■ Task directions: Please copy all of the entries exactly, but drop every picture.

■ Recorded data:

--------------------

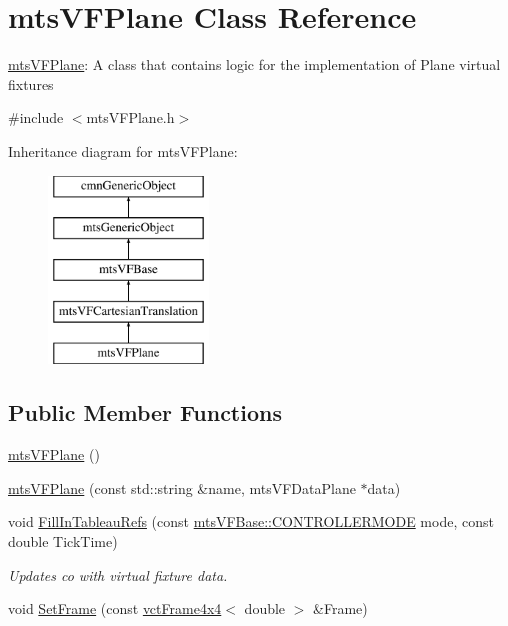 \hypertarget{classmts_v_f_plane}{}\section{mts\+V\+F\+Plane Class Reference}
\label{classmts_v_f_plane}


\hyperlink{classmts_v_f_plane}{mts\+V\+F\+Plane}\+: A class that contains logic for the implementation of Plane virtual fixtures  




{\ttfamily \#include $<$mts\+V\+F\+Plane.\+h$>$}

Inheritance diagram for mts\+V\+F\+Plane\+:\begin{figure}[H]
\begin{center}
\leavevmode
\includegraphics[height=5.000000cm]{de/dc6/classmts_v_f_plane}
\end{center}
\end{figure}
\subsection*{Public Member Functions}
\begin{DoxyCompactItemize}
\item 
\hyperlink{classmts_v_f_plane_a052cfafc7f08e6222a439c2b196ff193}{mts\+V\+F\+Plane} ()
\item 
\hyperlink{classmts_v_f_plane_a33c2747719b8174022e5c0865919171e}{mts\+V\+F\+Plane} (const std\+::string \&name, mts\+V\+F\+Data\+Plane $\ast$data)
\item 
void \hyperlink{classmts_v_f_plane_a23097d9359e426edaf5584de27f2a696}{Fill\+In\+Tableau\+Refs} (const \hyperlink{classmts_v_f_base_a742dd08f8b70bafeb746cec14d9ee974}{mts\+V\+F\+Base\+::\+C\+O\+N\+T\+R\+O\+L\+L\+E\+R\+M\+O\+D\+E} mode, const double Tick\+Time)
\begin{DoxyCompactList}\small\item\em Updates co with virtual fixture data. \end{DoxyCompactList}\item 
void \hyperlink{classmts_v_f_plane_ac5c7f2ac79d75c1a1976650ebcb3084b}{Set\+Frame} (const \hyperlink{classvct_frame4x4}{vct\+Frame4x4}$<$ double $>$ \&Frame)
\end{DoxyCompactItemize}
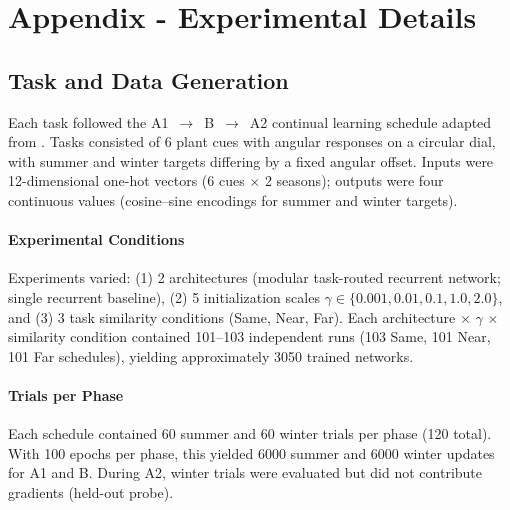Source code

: \documentclass{article}
\theoremstyle{plain}
\theoremstyle{definition}
\theoremstyle{remark}
\begin{document}




\newpage
\appendix
\onecolumn

\section{Appendix - Experimental Details}\label{sec:appendix:experimental-details}

\subsection{Task and Data Generation}

Each task followed the A1~$\rightarrow$~B~$\rightarrow$~A2 continual learning schedule adapted from \citet{holton2025humans}. Tasks consisted of 6 plant cues with angular responses on a circular dial, with summer and winter targets differing by a fixed angular offset. Inputs were 12-dimensional one-hot vectors (6 cues $\times$ 2 seasons); outputs were four continuous values (cosine--sine encodings for summer and winter targets).

\paragraph{Experimental Conditions} Experiments varied: (1) 2 architectures (modular task-routed recurrent network; single recurrent baseline), (2) 5 initialization scales $\gamma \in \{0.001, 0.01, 0.1, 1.0, 2.0\}$, and (3) 3 task similarity conditions (Same, Near, Far). Each architecture $\times$ $\gamma$ $\times$ similarity condition contained 101--103 independent runs (103 Same, 101 Near, 101 Far schedules), yielding approximately 3050 trained networks.

\paragraph{Trials per Phase} Each schedule contained 60 summer and 60 winter trials per phase (120 total). With 100 epochs per phase, this yielded 6000 summer and 6000 winter updates for A1 and B. During A2, winter trials were evaluated but did not contribute gradients (held-out probe).
\end{document}
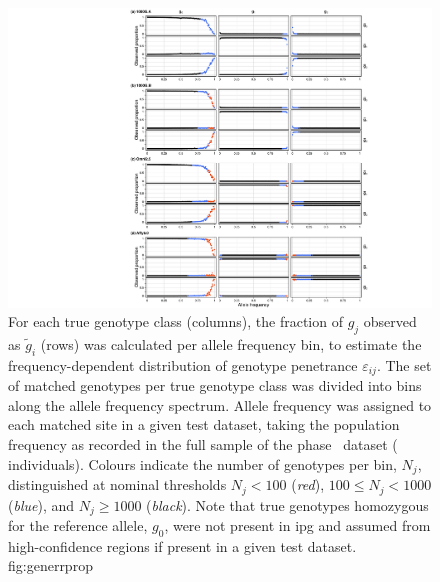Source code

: 

\begin{figure}[!htbp]
\includegraphics[width=\textwidth]{./img/ch4/generrprop}
%
{For each true genotype class (columns), the fraction of $g_j$ observed as $\tilde{g}_i$ (rows) was calculated per allele frequency bin, to estimate the frequency-dependent distribution of genotype penetrance $\varepsilon_{ij}$.
The set of matched genotypes per true genotype class was divided into  bins along the allele frequency spectrum.
Allele frequency was assigned to each matched site in a given test dataset, taking the population frequency as recorded in the full sample of the  phase~ dataset ( individuals).
Colours indicate the number of genotypes per bin, $N_{j}$, distinguished at nominal thresholds ${N_j < 100}$ (\emph{red}), ${100 \leq N_j < 1000}$ (\emph{blue}), and ${N_j \geq 1000}$ (\emph{black}).
Note that true genotypes homozygous for the reference allele, $g_0$, were not present in \gls{ipg} and assumed from high-confidence regions if present in a given test dataset.}%
{fig:generrprop}
\end{figure}

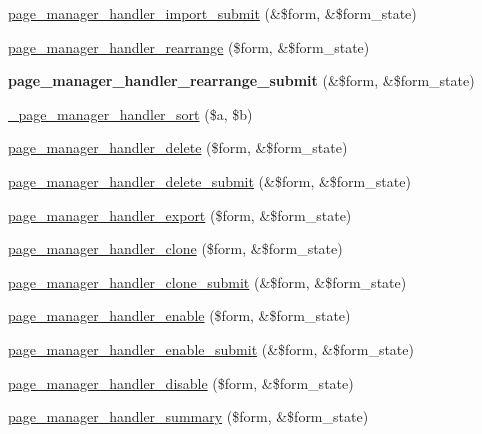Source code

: \begin{DoxyCompactItemize}
\item 
\hyperlink{page__manager_8admin_8inc_a7f17a14b067b7a3c64f31361e3c5426b}{page\_\-manager\_\-handler\_\-import\_\-submit} (\&\$form, \&\$form\_\-state)
\item 
\hyperlink{page__manager_8admin_8inc_a6e324bd1ae431f00d56ddb9ae5ceb280}{page\_\-manager\_\-handler\_\-rearrange} (\$form, \&\$form\_\-state)
\item 
\hypertarget{page__manager_8admin_8inc_af29fa18025a83bd65632b88a62b72fad}{
{\bfseries page\_\-manager\_\-handler\_\-rearrange\_\-submit} (\&\$form, \&\$form\_\-state)}
\label{page__manager_8admin_8inc_af29fa18025a83bd65632b88a62b72fad}

\item 
\hyperlink{page__manager_8admin_8inc_a5eacb554e7d98265ede82a0ae0c3a628}{\_\-page\_\-manager\_\-handler\_\-sort} (\$a, \$b)
\item 
\hyperlink{page__manager_8admin_8inc_aca261eee8f4678610ac48b7b039ff66e}{page\_\-manager\_\-handler\_\-delete} (\$form, \&\$form\_\-state)
\item 
\hyperlink{page__manager_8admin_8inc_ad9484f3b9594148f813df78466ef32ae}{page\_\-manager\_\-handler\_\-delete\_\-submit} (\&\$form, \&\$form\_\-state)
\item 
\hyperlink{page__manager_8admin_8inc_a4ffce6578f5c43b1c89e6099fa711ea1}{page\_\-manager\_\-handler\_\-export} (\$form, \&\$form\_\-state)
\item 
\hyperlink{page__manager_8admin_8inc_abba39e855406ab69c4b4bf6a3630d41f}{page\_\-manager\_\-handler\_\-clone} (\$form, \&\$form\_\-state)
\item 
\hyperlink{page__manager_8admin_8inc_a36671329908ef4a33149f1ae956c5d80}{page\_\-manager\_\-handler\_\-clone\_\-submit} (\&\$form, \&\$form\_\-state)
\item 
\hyperlink{page__manager_8admin_8inc_ab7a195776d4f5b4947fe762f427c9eec}{page\_\-manager\_\-handler\_\-enable} (\$form, \&\$form\_\-state)
\item 
\hyperlink{page__manager_8admin_8inc_a82053012fe27041a8bc78da4b52405bf}{page\_\-manager\_\-handler\_\-enable\_\-submit} (\&\$form, \&\$form\_\-state)
\item 
\hyperlink{page__manager_8admin_8inc_a5a643ed98379483b2caf5b882a03aad4}{page\_\-manager\_\-handler\_\-disable} (\$form, \&\$form\_\-state)
\item 
\hyperlink{page__manager_8admin_8inc_a2b1cdfdd84993c9480b1032309fa8eb4}{page\_\-manager\_\-handler\_\-summary} (\$form, \&\$form\_\-state)
\item 

\end{DoxyCompactItemize}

--------------------

■ Exercise output:
 \hypertarget{classmts_v_f_plane}{}\section{mts\+V\+F\+Plane Class Reference}
\label{classmts_v_f_plane}


\hyperlink{classmts_v_f_plane}{mts\+V\+F\+Plane}\+: A class that contains logic for the implementation of Plane virtual fixtures  




{\ttfamily \#include $<$mts\+V\+F\+Plane.\+h$>$}

Inheritance diagram for mts\+V\+F\+Plane\+:\begin{figure}[H]
\begin{center}
\leavevmode
\includegraphics[height=5.000000cm]{de/dc6/classmts_v_f_plane}
\end{center}
\end{figure}
\subsection*{Public Member Functions}
\begin{DoxyCompactItemize}
\item 
\hyperlink{classmts_v_f_plane_a052cfafc7f08e6222a439c2b196ff193}{mts\+V\+F\+Plane} ()
\item 
\hyperlink{classmts_v_f_plane_a33c2747719b8174022e5c0865919171e}{mts\+V\+F\+Plane} (const std\+::string \&name, mts\+V\+F\+Data\+Plane $\ast$data)
\item 
void \hyperlink{classmts_v_f_plane_a23097d9359e426edaf5584de27f2a696}{Fill\+In\+Tableau\+Refs} (const \hyperlink{classmts_v_f_base_a742dd08f8b70bafeb746cec14d9ee974}{mts\+V\+F\+Base\+::\+C\+O\+N\+T\+R\+O\+L\+L\+E\+R\+M\+O\+D\+E} mode, const double Tick\+Time)
\begin{DoxyCompactList}\small\item\em Updates co with virtual fixture data. \end{DoxyCompactList}\item 
void \hyperlink{classmts_v_f_plane_ac5c7f2ac79d75c1a1976650ebcb3084b}{Set\+Frame} (const \hyperlink{classvct_frame4x4}{vct\+Frame4x4}$<$ double $>$ \&Frame)
\end{DoxyCompactItemize}
Source code

: \documentclass{article}
\theoremstyle{plain}
\theoremstyle{definition}
\theoremstyle{remark}
\begin{document}




\newpage
\appendix
\onecolumn

\section{Appendix - Experimental Details}\label{sec:appendix:experimental-details}

\subsection{Task and Data Generation}

Each task followed the A1~$\rightarrow$~B~$\rightarrow$~A2 continual learning schedule adapted from \citet{holton2025humans}. Tasks consisted of 6 plant cues with angular responses on a circular dial, with summer and winter targets differing by a fixed angular offset. Inputs were 12-dimensional one-hot vectors (6 cues $\times$ 2 seasons); outputs were four continuous values (cosine--sine encodings for summer and winter targets).

\paragraph{Experimental Conditions} Experiments varied: (1) 2 architectures (modular task-routed recurrent network; single recurrent baseline), (2) 5 initialization scales $\gamma \in \{0.001, 0.01, 0.1, 1.0, 2.0\}$, and (3) 3 task similarity conditions (Same, Near, Far). Each architecture $\times$ $\gamma$ $\times$ similarity condition contained 101--103 independent runs (103 Same, 101 Near, 101 Far schedules), yielding approximately 3050 trained networks.

\paragraph{Trials per Phase} Each schedule contained 60 summer and 60 winter trials per phase (120 total). With 100 epochs per phase, this yielded 6000 summer and 6000 winter updates for A1 and B. During A2, winter trials were evaluated but did not contribute gradients (held-out probe).
\end{document}
Source code

: 

\begin{figure}[!htbp]
\includegraphics[width=\textwidth]{./img/ch4/generrprop}
%
{For each true genotype class (columns), the fraction of $g_j$ observed as $\tilde{g}_i$ (rows) was calculated per allele frequency bin, to estimate the frequency-dependent distribution of genotype penetrance $\varepsilon_{ij}$.
The set of matched genotypes per true genotype class was divided into  bins along the allele frequency spectrum.
Allele frequency was assigned to each matched site in a given test dataset, taking the population frequency as recorded in the full sample of the  phase~ dataset ( individuals).
Colours indicate the number of genotypes per bin, $N_{j}$, distinguished at nominal thresholds ${N_j < 100}$ (\emph{red}), ${100 \leq N_j < 1000}$ (\emph{blue}), and ${N_j \geq 1000}$ (\emph{black}).
Note that true genotypes homozygous for the reference allele, $g_0$, were not present in \gls{ipg} and assumed from high-confidence regions if present in a given test dataset.}%
{fig:generrprop}
\end{figure}

Source code

: \begin{DoxyCompactItemize}
\item 
\hyperlink{page__manager_8admin_8inc_a7f17a14b067b7a3c64f31361e3c5426b}{page\_\-manager\_\-handler\_\-import\_\-submit} (\&\$form, \&\$form\_\-state)
\item 
\hyperlink{page__manager_8admin_8inc_a6e324bd1ae431f00d56ddb9ae5ceb280}{page\_\-manager\_\-handler\_\-rearrange} (\$form, \&\$form\_\-state)
\item 
\hypertarget{page__manager_8admin_8inc_af29fa18025a83bd65632b88a62b72fad}{
{\bfseries page\_\-manager\_\-handler\_\-rearrange\_\-submit} (\&\$form, \&\$form\_\-state)}
\label{page__manager_8admin_8inc_af29fa18025a83bd65632b88a62b72fad}

\item 
\hyperlink{page__manager_8admin_8inc_a5eacb554e7d98265ede82a0ae0c3a628}{\_\-page\_\-manager\_\-handler\_\-sort} (\$a, \$b)
\item 
\hyperlink{page__manager_8admin_8inc_aca261eee8f4678610ac48b7b039ff66e}{page\_\-manager\_\-handler\_\-delete} (\$form, \&\$form\_\-state)
\item 
\hyperlink{page__manager_8admin_8inc_ad9484f3b9594148f813df78466ef32ae}{page\_\-manager\_\-handler\_\-delete\_\-submit} (\&\$form, \&\$form\_\-state)
\item 
\hyperlink{page__manager_8admin_8inc_a4ffce6578f5c43b1c89e6099fa711ea1}{page\_\-manager\_\-handler\_\-export} (\$form, \&\$form\_\-state)
\item 
\hyperlink{page__manager_8admin_8inc_abba39e855406ab69c4b4bf6a3630d41f}{page\_\-manager\_\-handler\_\-clone} (\$form, \&\$form\_\-state)
\item 
\hyperlink{page__manager_8admin_8inc_a36671329908ef4a33149f1ae956c5d80}{page\_\-manager\_\-handler\_\-clone\_\-submit} (\&\$form, \&\$form\_\-state)
\item 
\hyperlink{page__manager_8admin_8inc_ab7a195776d4f5b4947fe762f427c9eec}{page\_\-manager\_\-handler\_\-enable} (\$form, \&\$form\_\-state)
\item 
\hyperlink{page__manager_8admin_8inc_a82053012fe27041a8bc78da4b52405bf}{page\_\-manager\_\-handler\_\-enable\_\-submit} (\&\$form, \&\$form\_\-state)
\item 
\hyperlink{page__manager_8admin_8inc_a5a643ed98379483b2caf5b882a03aad4}{page\_\-manager\_\-handler\_\-disable} (\$form, \&\$form\_\-state)
\item 
\hyperlink{page__manager_8admin_8inc_a2b1cdfdd84993c9480b1032309fa8eb4}{page\_\-manager\_\-handler\_\-summary} (\$form, \&\$form\_\-state)
\item 

\end{DoxyCompactItemize}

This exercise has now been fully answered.